> [DIRECTIONS]: The response must contain every line below in which "menengah" appears.

########################################

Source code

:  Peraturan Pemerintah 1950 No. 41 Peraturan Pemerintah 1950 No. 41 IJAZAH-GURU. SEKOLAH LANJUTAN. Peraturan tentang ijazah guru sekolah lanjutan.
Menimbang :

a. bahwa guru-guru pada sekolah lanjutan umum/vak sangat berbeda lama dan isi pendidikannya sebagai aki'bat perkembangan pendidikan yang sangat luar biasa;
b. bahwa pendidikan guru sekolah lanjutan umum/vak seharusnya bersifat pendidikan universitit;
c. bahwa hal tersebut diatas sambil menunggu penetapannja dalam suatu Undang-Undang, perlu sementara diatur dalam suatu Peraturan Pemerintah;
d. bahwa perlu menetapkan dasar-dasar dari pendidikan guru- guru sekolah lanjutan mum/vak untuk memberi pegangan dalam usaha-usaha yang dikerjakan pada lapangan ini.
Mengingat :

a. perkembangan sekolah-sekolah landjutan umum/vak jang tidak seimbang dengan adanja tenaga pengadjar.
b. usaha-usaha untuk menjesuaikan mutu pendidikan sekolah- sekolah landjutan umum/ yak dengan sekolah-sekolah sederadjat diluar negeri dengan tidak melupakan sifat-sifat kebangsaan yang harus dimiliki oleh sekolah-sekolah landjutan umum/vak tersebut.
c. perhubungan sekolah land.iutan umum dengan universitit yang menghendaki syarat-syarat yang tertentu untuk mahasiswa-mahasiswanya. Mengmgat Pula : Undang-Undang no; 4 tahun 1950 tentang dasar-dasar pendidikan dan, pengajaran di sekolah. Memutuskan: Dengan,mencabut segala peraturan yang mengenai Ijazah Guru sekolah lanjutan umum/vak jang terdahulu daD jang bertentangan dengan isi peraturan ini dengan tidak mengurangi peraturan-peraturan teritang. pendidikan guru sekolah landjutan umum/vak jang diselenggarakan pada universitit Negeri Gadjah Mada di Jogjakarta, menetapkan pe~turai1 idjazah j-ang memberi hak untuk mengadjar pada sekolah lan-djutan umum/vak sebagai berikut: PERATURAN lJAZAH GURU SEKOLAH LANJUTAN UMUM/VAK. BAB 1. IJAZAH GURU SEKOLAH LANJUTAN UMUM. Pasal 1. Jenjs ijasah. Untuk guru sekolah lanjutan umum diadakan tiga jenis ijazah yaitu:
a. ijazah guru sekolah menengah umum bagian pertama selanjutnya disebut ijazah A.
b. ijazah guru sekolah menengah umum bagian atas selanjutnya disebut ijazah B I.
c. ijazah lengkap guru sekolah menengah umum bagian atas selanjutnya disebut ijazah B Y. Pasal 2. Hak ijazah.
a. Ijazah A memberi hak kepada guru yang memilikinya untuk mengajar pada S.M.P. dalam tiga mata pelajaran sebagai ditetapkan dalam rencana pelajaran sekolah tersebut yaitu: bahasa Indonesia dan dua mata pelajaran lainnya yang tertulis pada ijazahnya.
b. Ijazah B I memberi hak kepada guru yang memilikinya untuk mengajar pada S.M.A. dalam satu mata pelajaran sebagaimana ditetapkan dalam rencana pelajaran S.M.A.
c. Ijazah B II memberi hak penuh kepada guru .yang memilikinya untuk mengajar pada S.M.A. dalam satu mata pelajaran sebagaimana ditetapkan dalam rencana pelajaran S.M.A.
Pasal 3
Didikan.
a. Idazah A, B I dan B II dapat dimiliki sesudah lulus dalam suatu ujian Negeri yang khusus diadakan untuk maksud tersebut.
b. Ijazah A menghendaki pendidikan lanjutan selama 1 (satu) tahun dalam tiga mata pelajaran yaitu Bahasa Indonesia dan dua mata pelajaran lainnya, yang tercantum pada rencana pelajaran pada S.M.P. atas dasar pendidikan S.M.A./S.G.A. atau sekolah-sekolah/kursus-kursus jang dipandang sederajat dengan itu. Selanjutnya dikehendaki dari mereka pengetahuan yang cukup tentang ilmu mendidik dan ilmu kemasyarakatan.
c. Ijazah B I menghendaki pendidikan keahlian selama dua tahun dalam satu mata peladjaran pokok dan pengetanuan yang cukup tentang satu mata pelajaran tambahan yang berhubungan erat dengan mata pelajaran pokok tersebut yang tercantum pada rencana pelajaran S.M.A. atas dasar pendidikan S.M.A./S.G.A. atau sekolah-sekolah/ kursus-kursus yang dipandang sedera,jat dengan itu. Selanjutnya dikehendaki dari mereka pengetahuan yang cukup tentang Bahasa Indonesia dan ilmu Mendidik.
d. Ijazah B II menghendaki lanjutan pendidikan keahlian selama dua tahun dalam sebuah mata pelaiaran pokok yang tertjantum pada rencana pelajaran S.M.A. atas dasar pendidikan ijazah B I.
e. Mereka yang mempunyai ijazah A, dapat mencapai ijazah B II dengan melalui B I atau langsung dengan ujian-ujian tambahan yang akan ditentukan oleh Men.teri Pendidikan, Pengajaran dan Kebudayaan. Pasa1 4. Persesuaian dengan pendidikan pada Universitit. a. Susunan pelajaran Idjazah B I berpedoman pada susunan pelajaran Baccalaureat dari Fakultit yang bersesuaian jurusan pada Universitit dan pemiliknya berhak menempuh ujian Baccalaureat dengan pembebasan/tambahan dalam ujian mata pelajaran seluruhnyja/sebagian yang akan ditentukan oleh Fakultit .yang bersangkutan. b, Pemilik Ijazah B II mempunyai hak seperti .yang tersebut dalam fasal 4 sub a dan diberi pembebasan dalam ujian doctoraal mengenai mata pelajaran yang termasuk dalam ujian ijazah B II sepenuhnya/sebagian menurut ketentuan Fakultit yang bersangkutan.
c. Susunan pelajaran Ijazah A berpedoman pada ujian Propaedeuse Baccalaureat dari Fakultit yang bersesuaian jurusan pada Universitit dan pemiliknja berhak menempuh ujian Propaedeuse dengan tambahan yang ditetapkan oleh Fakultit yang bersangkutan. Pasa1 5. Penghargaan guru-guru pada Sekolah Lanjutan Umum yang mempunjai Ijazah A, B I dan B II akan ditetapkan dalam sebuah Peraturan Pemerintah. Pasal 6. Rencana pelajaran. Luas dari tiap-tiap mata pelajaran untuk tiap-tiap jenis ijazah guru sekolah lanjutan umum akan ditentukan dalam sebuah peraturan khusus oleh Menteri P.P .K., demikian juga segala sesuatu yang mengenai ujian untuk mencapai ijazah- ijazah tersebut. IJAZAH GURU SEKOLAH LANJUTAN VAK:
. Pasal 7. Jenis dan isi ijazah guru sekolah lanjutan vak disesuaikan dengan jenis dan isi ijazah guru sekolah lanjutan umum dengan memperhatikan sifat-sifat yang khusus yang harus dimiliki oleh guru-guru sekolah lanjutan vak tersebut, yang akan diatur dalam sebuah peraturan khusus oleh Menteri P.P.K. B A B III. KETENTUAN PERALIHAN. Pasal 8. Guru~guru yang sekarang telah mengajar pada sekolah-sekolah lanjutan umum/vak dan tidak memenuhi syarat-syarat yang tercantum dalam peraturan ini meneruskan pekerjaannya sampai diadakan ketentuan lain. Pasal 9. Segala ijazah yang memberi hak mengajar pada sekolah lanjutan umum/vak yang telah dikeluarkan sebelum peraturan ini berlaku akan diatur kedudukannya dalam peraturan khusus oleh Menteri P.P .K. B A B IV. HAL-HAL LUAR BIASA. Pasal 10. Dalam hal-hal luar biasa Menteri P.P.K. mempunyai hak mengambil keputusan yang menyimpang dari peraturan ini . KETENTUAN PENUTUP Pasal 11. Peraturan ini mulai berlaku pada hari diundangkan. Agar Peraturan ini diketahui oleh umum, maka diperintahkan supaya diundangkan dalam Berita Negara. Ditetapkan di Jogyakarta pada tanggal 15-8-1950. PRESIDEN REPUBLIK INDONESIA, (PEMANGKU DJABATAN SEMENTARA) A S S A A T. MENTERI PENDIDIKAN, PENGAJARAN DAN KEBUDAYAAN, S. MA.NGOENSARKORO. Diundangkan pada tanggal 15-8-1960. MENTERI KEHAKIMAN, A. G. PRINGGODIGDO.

########################################

> [ANSWER TO THE PROBLEM]:
a. ijazah guru sekolah menengah umum bagian pertama selanjutnya disebut ijazah A.
b. ijazah guru sekolah menengah umum bagian atas selanjutnya disebut ijazah B I.
c. ijazah lengkap guru sekolah menengah umum bagian atas selanjutnya disebut ijazah B Y. Pasal 2. Hak ijazah.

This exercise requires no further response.